18

Is there a way to have pandas read in only the values from excel and not the formulas? It reads the formulas in as NaN unless I go in and manually save the excel file before running the code. I am just working with the basic read excel function of pandas,

import pandas as pd

df = pd.read_excel(filename, sheetname="Sheet1")

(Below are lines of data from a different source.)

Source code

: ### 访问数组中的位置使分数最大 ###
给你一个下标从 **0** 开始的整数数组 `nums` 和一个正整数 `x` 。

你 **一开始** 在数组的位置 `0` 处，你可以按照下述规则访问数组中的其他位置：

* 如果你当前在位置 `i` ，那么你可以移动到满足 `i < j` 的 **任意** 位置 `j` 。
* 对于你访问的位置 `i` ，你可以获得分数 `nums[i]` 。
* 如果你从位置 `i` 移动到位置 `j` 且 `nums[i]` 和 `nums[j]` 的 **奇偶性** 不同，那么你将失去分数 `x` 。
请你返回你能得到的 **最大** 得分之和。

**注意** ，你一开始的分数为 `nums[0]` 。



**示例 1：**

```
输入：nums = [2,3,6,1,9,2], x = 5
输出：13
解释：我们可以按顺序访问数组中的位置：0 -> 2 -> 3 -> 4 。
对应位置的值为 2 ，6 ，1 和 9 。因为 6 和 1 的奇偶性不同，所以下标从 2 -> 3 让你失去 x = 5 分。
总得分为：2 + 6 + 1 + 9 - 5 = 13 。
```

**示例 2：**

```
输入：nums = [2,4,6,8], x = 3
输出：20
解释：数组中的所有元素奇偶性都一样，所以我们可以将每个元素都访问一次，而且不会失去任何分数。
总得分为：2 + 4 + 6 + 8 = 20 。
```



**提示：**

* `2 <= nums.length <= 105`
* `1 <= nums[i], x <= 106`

This will read the values if I have gone in and saved the file prior to running the code. But after running the code to update a new sheet, if I don't go in and save the file after doing that and try to run this again, it will read the formulas as NaN instead of just the values. Is there a work around that anyone knows of that will just read values from excel with pandas?

Colton T
  • 300
  • 2
  • 4
  • 15
  • Is your excel spreadsheet in auto calculation mode? – Zeugma Jan 18 '17 at 15:37
  • Yes formulas are set to auto calculate. – Colton T Jan 18 '17 at 16:48
  • 1
    Weird, is your original file saved by a human or coming from a program before you resale it? – Zeugma Jan 18 '17 at 17:09
  • Saved by a person, we pull in data and then create formulas based on that. But the data we pull in we just copy and pasted into a file and then saved. – Colton T Jan 18 '17 at 18:51
  • I also faced similar issue, however it occurs only for first few rows, for rest it picks up the values processed by the formula. – Sanjoy Oct 29 '18 at 15:32
  • I faced a similar issue. It occurred after writing to the Excel file using the openpyxl engine. That must have somehow corrupted the file. – Christian Jul 20 '20 at 13:00

3 Answers3

11

That is strange. The normal behaviour of pandas is read values, not formulas. Likely, the problem is in your excel files. Probably your formulas point to other files, or they return a value that pandas sees as nan.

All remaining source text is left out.